» **Task instructions**:
Every entry is to be returned verbatim.

» **Dataset entries**:
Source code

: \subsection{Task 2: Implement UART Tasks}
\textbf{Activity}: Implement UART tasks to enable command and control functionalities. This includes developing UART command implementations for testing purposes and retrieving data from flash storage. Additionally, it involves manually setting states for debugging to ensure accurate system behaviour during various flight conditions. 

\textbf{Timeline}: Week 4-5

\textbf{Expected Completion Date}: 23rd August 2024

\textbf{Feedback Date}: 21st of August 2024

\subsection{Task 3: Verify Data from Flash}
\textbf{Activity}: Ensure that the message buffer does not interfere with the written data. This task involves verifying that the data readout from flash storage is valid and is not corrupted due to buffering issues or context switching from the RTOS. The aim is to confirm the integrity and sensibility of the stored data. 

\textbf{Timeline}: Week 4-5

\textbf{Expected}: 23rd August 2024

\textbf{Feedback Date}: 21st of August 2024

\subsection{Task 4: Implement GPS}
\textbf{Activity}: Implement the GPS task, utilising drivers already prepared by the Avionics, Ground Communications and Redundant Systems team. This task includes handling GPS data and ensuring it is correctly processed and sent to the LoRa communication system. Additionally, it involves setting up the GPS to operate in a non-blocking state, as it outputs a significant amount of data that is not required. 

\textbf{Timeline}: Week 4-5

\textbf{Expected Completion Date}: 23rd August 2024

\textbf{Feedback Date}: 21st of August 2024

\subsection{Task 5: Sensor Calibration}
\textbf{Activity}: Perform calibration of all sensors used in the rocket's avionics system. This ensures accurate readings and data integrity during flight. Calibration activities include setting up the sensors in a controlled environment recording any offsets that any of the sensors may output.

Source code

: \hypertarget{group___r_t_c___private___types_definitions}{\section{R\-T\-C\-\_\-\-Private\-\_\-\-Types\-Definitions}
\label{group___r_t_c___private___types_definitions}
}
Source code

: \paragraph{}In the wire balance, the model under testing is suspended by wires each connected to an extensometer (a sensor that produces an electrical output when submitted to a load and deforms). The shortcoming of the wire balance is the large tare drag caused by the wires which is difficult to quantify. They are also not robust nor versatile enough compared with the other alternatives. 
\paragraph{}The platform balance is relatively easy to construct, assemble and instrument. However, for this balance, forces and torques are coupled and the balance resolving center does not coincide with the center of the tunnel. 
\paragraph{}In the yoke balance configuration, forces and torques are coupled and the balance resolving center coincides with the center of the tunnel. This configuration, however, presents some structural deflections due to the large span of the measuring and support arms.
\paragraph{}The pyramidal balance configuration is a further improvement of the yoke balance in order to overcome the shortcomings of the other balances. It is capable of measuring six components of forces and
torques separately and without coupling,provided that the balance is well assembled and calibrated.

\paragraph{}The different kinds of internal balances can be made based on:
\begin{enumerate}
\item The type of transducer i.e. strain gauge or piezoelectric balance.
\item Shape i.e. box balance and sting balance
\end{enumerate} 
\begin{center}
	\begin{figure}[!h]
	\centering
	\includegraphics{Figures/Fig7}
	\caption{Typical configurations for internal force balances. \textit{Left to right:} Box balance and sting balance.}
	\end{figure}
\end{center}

» **Solution to this exercise**:
Source code

: \subsection{Task 2: Implement UART Tasks}
\textbf{Activity}: Implement UART tasks to enable command and control functionalities. This includes developing UART command implementations for testing purposes and retrieving data from flash storage. Additionally, it involves manually setting states for debugging to ensure accurate system behaviour during various flight conditions. 

\textbf{Timeline}: Week 4-5

\textbf{Expected Completion Date}: 23rd August 2024

\textbf{Feedback Date}: 21st of August 2024

\subsection{Task 3: Verify Data from Flash}
\textbf{Activity}: Ensure that the message buffer does not interfere with the written data. This task involves verifying that the data readout from flash storage is valid and is not corrupted due to buffering issues or context switching from the RTOS. The aim is to confirm the integrity and sensibility of the stored data. 

\textbf{Timeline}: Week 4-5

\textbf{Expected}: 23rd August 2024

\textbf{Feedback Date}: 21st of August 2024

\subsection{Task 4: Implement GPS}
\textbf{Activity}: Implement the GPS task, utilising drivers already prepared by the Avionics, Ground Communications and Redundant Systems team. This task includes handling GPS data and ensuring it is correctly processed and sent to the LoRa communication system. Additionally, it involves setting up the GPS to operate in a non-blocking state, as it outputs a significant amount of data that is not required. 

\textbf{Timeline}: Week 4-5

\textbf{Expected Completion Date}: 23rd August 2024

\textbf{Feedback Date}: 21st of August 2024

\subsection{Task 5: Sensor Calibration}
\textbf{Activity}: Perform calibration of all sensors used in the rocket's avionics system. This ensures accurate readings and data integrity during flight. Calibration activities include setting up the sensors in a controlled environment recording any offsets that any of the sensors may output.

Source code

: \hypertarget{group___r_t_c___private___types_definitions}{\section{R\-T\-C\-\_\-\-Private\-\_\-\-Types\-Definitions}
\label{group___r_t_c___private___types_definitions}
}
Source code

: \paragraph{}In the wire balance, the model under testing is suspended by wires each connected to an extensometer (a sensor that produces an electrical output when submitted to a load and deforms). The shortcoming of the wire balance is the large tare drag caused by the wires which is difficult to quantify. They are also not robust nor versatile enough compared with the other alternatives. 
\paragraph{}The platform balance is relatively easy to construct, assemble and instrument. However, for this balance, forces and torques are coupled and the balance resolving center does not coincide with the center of the tunnel. 
\paragraph{}In the yoke balance configuration, forces and torques are coupled and the balance resolving center coincides with the center of the tunnel. This configuration, however, presents some structural deflections due to the large span of the measuring and support arms.
\paragraph{}The pyramidal balance configuration is a further improvement of the yoke balance in order to overcome the shortcomings of the other balances. It is capable of measuring six components of forces and
torques separately and without coupling,provided that the balance is well assembled and calibrated.

\paragraph{}The different kinds of internal balances can be made based on:
\begin{enumerate}
\item The type of transducer i.e. strain gauge or piezoelectric balance.
\item Shape i.e. box balance and sting balance
\end{enumerate} 
\begin{center}
	\begin{figure}[!h]
	\centering
	\includegraphics{Figures/Fig7}
	\caption{Typical configurations for internal force balances. \textit{Left to right:} Box balance and sting balance.}
	\end{figure}
\end{center}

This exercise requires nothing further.